When does a student become osteopathic? For many, it begins with a mentor relationship with the primary care osteopathic physician who guides the potential student through the application process, providing the required osteopathic reference. For others, the inculcation begins with the acceptance letter. Together as such, these students arrive for orientation, share a table in the intensity of the gross anatomy lab, and become partners in the mandated hands-on approach of the OMM lab. All do not necessarily see their future in an exclusive osteopathic manipulative practice, but respect for the modality and subtle appreciation of hands as a diagnostic, treatment, and communication tool become integrated into their clinical thought process. When these students in their clerkship years encounter residents who exemplify these values, their formation as osteopathic physicians receives a veritable booster shot, to be procured in no other way.
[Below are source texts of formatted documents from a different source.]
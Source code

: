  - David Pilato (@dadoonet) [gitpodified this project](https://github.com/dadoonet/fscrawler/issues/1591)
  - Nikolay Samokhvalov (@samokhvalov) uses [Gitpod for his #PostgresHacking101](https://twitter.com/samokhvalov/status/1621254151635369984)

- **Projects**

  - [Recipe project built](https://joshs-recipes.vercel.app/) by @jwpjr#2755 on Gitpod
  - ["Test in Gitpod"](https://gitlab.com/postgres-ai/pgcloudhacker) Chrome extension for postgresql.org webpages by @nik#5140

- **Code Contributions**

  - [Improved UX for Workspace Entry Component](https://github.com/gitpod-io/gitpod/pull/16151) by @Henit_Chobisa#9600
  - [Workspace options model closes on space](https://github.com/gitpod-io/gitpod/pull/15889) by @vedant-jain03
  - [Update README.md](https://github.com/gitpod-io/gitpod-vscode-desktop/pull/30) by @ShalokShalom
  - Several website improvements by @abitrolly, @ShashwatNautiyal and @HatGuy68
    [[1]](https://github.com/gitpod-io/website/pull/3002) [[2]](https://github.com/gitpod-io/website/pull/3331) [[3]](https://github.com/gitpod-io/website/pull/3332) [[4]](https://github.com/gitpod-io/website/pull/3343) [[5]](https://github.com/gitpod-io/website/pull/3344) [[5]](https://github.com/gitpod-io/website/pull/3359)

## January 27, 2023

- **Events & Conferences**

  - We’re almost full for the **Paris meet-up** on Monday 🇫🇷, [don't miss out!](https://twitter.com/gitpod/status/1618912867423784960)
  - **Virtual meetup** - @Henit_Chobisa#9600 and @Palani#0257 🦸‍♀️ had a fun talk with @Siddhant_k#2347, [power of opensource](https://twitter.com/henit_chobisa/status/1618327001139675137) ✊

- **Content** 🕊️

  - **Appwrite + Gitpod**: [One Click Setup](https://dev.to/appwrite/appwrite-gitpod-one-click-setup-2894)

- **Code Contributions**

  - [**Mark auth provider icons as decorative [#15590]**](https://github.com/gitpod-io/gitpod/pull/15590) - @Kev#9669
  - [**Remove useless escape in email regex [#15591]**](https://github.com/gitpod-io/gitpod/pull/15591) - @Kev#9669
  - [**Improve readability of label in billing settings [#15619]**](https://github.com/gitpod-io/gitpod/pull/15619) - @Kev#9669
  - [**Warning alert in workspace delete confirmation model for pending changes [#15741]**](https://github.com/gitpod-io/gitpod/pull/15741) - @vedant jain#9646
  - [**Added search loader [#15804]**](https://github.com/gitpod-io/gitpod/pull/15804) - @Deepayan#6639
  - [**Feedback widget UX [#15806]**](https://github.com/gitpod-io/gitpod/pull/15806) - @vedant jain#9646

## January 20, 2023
At graduation, the students recite the Osteopathic Oath to mark their commitment to professional responsibilities. Notably, the graduates pledge to
look with respect and esteem upon all those who have taught me my art. To my college I will be loyal and strive always for the best interests of the students who will come after me.
Therein lies the osteopathic dilemma. The “best interest of the students that come after me” is engaging actively, especially as residents, with the continuum of osteopathic education. When osteopathic graduates earn a place in an exclusive ACGME-approved residency program, they become potentially inaccessible during these important years to osteopathic students who follow. The continuum of the osteopathic heritage suffers even as others find it inspiring.
Since my encounter with the allopathic student mentioned above, the teaching hospital that functioned exclusively with one medical school began participating in osteopathic-accredited graduate medical education. With this successful comingling of ACGME and American Osteopathic Association accreditation, osteopathic residents and leaders now participate in the teaching and role modeling of both MD and DO students. Likewise, core distinctive activity, such as OMM education, is now standard-based with both MDs and DOs participating. Cultural identity is not hidden but, instead, is recognized and validated.
Both professions bring to the table unique resources and rich histories of physician education and formation. Hopefully, with increasing understanding, the parallel movement of both professions can be enhanced and sustained, especially within the critical and challenging world of graduate medical education.